_Exercise objective:_
Wherever "relationship" appears in a line of the listing, that line should be returned.

== Segment start ==

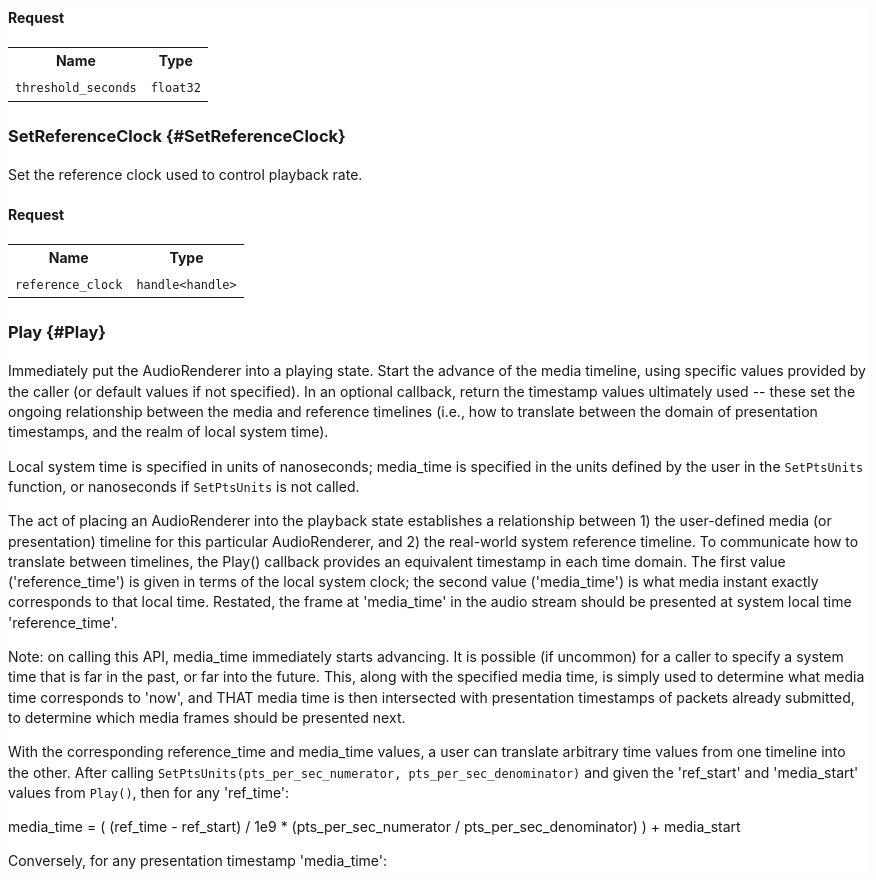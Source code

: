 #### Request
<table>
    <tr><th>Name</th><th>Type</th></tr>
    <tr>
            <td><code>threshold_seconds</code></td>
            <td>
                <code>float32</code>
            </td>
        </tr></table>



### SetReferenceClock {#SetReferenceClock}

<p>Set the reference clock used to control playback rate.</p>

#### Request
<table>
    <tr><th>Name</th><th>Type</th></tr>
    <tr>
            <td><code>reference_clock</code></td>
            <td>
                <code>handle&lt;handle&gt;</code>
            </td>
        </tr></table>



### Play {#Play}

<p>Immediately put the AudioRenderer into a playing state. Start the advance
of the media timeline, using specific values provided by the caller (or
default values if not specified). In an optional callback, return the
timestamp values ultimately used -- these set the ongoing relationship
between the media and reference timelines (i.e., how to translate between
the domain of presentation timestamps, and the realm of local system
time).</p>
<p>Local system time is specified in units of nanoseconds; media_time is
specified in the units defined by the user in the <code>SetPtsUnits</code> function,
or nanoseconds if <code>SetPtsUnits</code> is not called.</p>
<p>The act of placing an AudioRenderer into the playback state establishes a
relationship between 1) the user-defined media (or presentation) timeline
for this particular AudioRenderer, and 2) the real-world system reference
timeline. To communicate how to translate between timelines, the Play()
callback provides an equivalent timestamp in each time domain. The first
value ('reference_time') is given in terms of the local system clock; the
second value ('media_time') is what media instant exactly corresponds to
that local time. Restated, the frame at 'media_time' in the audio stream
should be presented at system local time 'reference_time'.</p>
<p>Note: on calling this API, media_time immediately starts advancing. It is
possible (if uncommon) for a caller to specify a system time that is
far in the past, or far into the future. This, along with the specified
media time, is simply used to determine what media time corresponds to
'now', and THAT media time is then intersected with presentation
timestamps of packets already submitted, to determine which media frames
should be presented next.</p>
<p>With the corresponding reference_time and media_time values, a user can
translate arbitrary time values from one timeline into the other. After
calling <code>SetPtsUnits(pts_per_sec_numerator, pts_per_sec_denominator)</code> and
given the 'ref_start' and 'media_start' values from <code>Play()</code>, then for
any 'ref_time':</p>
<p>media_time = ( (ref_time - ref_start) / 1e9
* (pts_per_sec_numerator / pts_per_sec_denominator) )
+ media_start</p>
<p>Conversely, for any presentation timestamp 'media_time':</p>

== Segment end ==
== Segment start ==

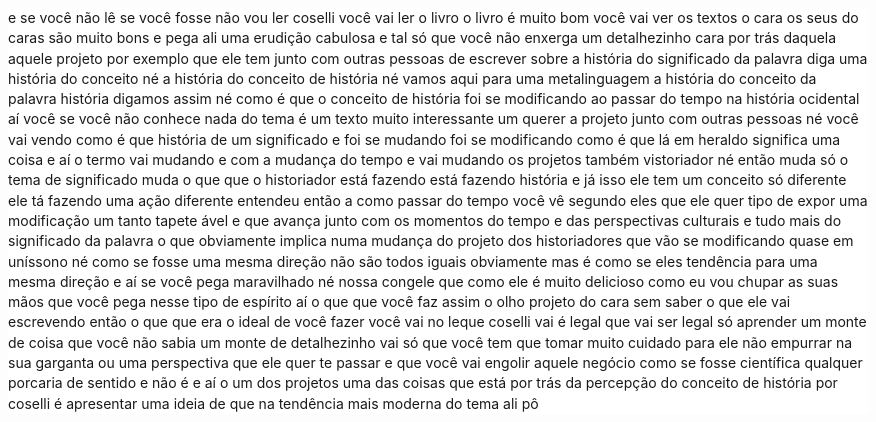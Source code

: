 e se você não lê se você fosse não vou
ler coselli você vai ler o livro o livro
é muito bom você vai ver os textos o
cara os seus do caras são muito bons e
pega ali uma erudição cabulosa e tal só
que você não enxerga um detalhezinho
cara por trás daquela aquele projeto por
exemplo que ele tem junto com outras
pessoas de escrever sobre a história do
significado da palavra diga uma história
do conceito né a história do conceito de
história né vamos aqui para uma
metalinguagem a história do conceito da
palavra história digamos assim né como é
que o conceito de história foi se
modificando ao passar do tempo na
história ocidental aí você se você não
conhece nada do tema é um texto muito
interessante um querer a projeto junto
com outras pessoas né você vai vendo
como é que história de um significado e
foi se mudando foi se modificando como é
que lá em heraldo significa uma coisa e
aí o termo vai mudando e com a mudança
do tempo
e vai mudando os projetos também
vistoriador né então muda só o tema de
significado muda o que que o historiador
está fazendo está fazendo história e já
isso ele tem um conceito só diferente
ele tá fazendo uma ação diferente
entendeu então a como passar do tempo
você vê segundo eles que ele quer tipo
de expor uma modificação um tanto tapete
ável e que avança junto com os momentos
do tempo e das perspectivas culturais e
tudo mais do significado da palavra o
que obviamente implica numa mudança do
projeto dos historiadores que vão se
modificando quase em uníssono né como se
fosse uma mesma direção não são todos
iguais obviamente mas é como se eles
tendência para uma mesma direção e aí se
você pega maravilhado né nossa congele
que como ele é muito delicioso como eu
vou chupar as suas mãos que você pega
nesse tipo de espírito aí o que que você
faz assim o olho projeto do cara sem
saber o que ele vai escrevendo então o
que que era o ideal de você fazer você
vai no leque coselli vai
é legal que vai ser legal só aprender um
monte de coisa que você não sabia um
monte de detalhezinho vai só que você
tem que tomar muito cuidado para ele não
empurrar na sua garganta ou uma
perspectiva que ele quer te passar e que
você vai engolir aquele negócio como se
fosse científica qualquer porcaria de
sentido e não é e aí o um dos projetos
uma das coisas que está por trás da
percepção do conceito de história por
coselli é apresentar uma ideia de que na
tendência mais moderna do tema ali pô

== Segment end ==

_Response:_
timestamp values ultimately used -- these set the ongoing relationship
relationship between 1) the user-defined media (or presentation) timeline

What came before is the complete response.